Note that we tag the images with "latest" and the current datetime which allows our developers to pin the image version to a specific date and only update when they intend to. The use of the "latest" tag can be unstable since the daily rebuild of the images will always install the latest (patch) version of all the frameworks, languages and packages involved.
// Define the build function that returns a Docker build task
def build(def version) {
def now = new Date()
def datetime = now.format("yyyy-MM-dd'T'HH-mm-ss")

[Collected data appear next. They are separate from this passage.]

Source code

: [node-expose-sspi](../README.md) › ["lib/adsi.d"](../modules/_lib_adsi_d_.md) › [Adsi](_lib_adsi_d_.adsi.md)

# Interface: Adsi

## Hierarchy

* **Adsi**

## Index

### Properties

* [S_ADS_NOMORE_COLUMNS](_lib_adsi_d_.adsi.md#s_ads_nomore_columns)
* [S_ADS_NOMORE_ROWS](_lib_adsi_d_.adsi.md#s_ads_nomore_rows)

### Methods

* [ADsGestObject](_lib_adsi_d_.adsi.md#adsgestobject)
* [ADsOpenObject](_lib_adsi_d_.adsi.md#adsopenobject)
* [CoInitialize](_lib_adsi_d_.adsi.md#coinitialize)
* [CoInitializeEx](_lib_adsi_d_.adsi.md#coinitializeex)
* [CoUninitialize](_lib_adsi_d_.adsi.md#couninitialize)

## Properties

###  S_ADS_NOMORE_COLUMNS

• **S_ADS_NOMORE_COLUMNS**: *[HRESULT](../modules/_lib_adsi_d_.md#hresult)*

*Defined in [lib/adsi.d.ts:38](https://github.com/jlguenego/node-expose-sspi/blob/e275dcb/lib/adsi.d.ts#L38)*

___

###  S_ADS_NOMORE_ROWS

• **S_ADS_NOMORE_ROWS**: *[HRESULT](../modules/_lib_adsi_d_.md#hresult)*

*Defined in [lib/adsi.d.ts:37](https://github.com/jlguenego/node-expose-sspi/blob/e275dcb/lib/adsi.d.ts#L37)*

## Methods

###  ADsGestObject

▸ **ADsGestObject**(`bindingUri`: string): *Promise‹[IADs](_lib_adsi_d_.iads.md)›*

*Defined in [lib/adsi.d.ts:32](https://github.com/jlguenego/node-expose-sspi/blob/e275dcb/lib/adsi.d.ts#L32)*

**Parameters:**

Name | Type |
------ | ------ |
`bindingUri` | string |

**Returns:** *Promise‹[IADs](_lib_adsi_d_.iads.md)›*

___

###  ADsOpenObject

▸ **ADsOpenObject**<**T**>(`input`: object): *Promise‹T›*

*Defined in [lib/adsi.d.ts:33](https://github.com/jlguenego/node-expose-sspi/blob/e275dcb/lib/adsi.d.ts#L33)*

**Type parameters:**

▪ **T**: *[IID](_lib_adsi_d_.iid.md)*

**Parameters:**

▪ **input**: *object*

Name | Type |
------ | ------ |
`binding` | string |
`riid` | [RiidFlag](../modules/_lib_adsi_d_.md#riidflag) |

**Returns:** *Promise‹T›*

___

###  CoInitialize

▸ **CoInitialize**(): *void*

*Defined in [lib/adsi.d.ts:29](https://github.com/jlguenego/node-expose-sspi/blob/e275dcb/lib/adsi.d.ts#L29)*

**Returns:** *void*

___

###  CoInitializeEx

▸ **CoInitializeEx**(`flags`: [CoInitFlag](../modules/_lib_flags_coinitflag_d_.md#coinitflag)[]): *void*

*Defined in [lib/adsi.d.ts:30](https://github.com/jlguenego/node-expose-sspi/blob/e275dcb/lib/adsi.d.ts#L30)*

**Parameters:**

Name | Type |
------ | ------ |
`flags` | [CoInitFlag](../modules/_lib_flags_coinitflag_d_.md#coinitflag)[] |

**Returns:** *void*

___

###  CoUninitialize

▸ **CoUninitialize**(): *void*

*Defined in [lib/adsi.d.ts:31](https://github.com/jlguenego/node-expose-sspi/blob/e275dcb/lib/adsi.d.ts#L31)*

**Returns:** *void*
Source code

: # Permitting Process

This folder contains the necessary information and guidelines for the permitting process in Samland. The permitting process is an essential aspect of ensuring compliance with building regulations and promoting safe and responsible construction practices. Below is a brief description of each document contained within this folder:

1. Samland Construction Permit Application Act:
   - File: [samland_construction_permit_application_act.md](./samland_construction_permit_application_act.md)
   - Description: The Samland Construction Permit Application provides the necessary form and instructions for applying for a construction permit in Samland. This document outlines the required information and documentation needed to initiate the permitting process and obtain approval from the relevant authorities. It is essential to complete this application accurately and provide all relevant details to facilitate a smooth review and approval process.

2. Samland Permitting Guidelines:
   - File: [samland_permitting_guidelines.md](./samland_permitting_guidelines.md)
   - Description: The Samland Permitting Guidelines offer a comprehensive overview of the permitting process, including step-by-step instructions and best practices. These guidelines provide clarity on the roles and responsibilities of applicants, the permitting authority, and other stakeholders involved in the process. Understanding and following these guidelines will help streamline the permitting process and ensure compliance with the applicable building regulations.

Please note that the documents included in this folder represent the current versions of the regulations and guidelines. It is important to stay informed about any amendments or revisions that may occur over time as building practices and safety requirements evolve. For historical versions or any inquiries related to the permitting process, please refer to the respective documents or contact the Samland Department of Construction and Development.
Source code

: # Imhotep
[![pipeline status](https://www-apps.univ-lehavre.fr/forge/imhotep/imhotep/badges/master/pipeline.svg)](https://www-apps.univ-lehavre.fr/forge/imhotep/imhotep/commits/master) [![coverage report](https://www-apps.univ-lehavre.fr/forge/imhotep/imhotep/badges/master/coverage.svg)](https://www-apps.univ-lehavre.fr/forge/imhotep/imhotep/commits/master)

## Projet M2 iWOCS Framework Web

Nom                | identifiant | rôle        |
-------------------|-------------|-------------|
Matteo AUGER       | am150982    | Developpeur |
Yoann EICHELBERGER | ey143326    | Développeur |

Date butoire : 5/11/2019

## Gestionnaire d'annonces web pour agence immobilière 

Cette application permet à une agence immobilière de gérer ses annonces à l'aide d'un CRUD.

// Tag with the date and "latest"
def tags = [
datetime,
"latest"
]
// Pull the latest version of the image before building to ensure we're using Docker layer caching
def image = docker.build(version.image, "--pull -f ./${ version.file } .")
// Push all tags
tags.each { tag ->
image.push(tag)
}
}
What's left is to add a stage that runs the Node.js script in a Node.js container and another step that reads the output file and executes the build functions:
stage('Create Dockerfiles') {
steps {
script {
// Run the NPM script in a Node.js Docker container
docker
.image("node:14")
.inside() {
sh('npm ci')
sh('npm start')
}
}
}
}
stage('Build') {
steps {
script {
// For more info about registry set-up in Jenkins: https://www.jenkins.io/doc/book/pipeline/docker/#custom-registry
docker.withRegistry("", "") {
// Read the needed image versions from the generated output.json file
def versions = readJSON(file: 'output/output.json')
versions.each { version ->
build(version)
}
}
}
}
}
And that's it! If we create a new pipeline in Jenkins that references this Jenkinsfile, Jenkins will run the Node.js script every night, create the Dockerfiles and push them to our registry.